**Work instruction**.
Only these lines of the data below are wanted: the one with "- MFA QR code display and verification", the one with "requests in Jira", and any lines between them, each repeated exactly.

(Saved data entries)
'''

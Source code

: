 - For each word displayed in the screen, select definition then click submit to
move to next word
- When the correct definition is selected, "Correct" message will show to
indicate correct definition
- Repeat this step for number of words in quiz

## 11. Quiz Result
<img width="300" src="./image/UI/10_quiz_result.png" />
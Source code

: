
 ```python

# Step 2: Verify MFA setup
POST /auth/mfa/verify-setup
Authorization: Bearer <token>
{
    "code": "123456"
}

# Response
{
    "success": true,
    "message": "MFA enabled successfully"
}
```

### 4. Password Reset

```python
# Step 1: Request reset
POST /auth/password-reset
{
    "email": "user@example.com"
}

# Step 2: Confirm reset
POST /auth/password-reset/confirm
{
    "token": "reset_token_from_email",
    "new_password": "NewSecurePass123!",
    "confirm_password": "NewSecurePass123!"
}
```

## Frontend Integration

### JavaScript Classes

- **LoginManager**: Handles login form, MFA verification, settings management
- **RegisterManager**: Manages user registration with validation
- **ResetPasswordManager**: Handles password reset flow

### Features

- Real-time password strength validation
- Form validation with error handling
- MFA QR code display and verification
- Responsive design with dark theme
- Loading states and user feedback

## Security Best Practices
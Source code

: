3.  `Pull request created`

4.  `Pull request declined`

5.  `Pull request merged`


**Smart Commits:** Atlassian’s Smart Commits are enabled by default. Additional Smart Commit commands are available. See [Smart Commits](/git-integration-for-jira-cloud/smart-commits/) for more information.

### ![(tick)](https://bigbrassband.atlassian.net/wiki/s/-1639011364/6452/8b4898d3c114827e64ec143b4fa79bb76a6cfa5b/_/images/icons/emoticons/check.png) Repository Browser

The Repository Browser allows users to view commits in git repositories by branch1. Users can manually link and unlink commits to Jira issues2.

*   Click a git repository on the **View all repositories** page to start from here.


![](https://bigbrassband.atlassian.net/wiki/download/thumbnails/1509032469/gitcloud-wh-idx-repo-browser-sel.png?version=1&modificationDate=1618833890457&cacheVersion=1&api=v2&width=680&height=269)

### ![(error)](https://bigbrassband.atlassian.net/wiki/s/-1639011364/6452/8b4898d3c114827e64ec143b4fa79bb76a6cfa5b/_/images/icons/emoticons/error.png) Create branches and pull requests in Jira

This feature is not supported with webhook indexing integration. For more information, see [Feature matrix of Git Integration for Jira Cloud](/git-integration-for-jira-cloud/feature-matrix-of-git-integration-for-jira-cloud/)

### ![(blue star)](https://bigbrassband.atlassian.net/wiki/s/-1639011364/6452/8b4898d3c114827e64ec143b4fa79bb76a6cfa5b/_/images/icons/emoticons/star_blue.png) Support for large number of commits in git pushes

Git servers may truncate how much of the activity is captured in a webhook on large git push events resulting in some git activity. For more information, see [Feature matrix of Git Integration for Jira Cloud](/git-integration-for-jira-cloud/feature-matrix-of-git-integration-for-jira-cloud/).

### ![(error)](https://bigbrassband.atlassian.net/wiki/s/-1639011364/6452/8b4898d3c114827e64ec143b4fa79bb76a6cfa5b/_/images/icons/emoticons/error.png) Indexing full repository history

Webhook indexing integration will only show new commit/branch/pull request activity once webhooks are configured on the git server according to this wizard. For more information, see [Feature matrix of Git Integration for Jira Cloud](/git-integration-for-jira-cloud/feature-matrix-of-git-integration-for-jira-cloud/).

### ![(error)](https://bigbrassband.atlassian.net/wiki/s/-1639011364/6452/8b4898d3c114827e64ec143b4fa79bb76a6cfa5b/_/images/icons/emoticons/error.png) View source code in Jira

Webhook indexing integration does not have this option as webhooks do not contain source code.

'''

**Exercise answer**.
- MFA QR code display and verification
- Responsive design with dark theme
- Loading states and user feedback

## Security Best Practices
Source code

:3.  `Pull request created`

4.  `Pull request declined`

5.  `Pull request merged`


**Smart Commits:** Atlassian’s Smart Commits are enabled by default. Additional Smart Commit commands are available. See [Smart Commits](/git-integration-for-jira-cloud/smart-commits/) for more information.

### ![(tick)](https://bigbrassband.atlassian.net/wiki/s/-1639011364/6452/8b4898d3c114827e64ec143b4fa79bb76a6cfa5b/_/images/icons/emoticons/check.png) Repository Browser

The Repository Browser allows users to view commits in git repositories by branch1. Users can manually link and unlink commits to Jira issues2.

*   Click a git repository on the **View all repositories** page to start from here.


![](https://bigbrassband.atlassian.net/wiki/download/thumbnails/1509032469/gitcloud-wh-idx-repo-browser-sel.png?version=1&modificationDate=1618833890457&cacheVersion=1&api=v2&width=680&height=269)

### ![(error)](https://bigbrassband.atlassian.net/wiki/s/-1639011364/6452/8b4898d3c114827e64ec143b4fa79bb76a6cfa5b/_/images/icons/emoticons/error.png) Create branches and pull requests in Jira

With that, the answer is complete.